The task >>
Copy the records word for word. Pictures do not go in.

Task input >>
☆ ☆ ☆ ☆

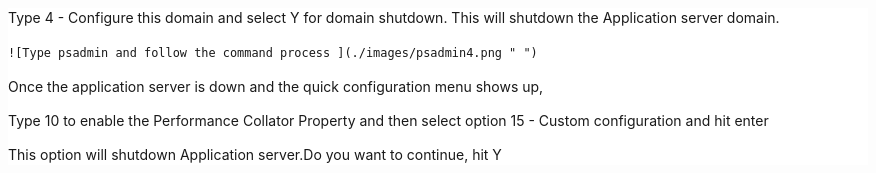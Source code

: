 
  Type 4 - Configure this domain and select  Y for  domain shutdown. This will shutdown the Application server domain.

    ![Type psadmin and follow the command process ](./images/psadmin4.png " ")


  Once the application server is down and the quick configuration menu shows up, 
  
  Type 10 to enable the Performance Collator Property and then select option 15 - Custom configuration and hit enter

  This option will shutdown Application server.Do you want to continue, hit Y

☆ ☆ ☆ ☆

Solution for this task >>
Source code

: 
  Type 4 - Configure this domain and select  Y for  domain shutdown. This will shutdown the Application server domain.

    ![Type psadmin and follow the command process ](./images/psadmin4.png " ")


  Once the application server is down and the quick configuration menu shows up, 
  
  Type 10 to enable the Performance Collator Property and then select option 15 - Custom configuration and hit enter

  This option will shutdown Application server.Do you want to continue, hit Y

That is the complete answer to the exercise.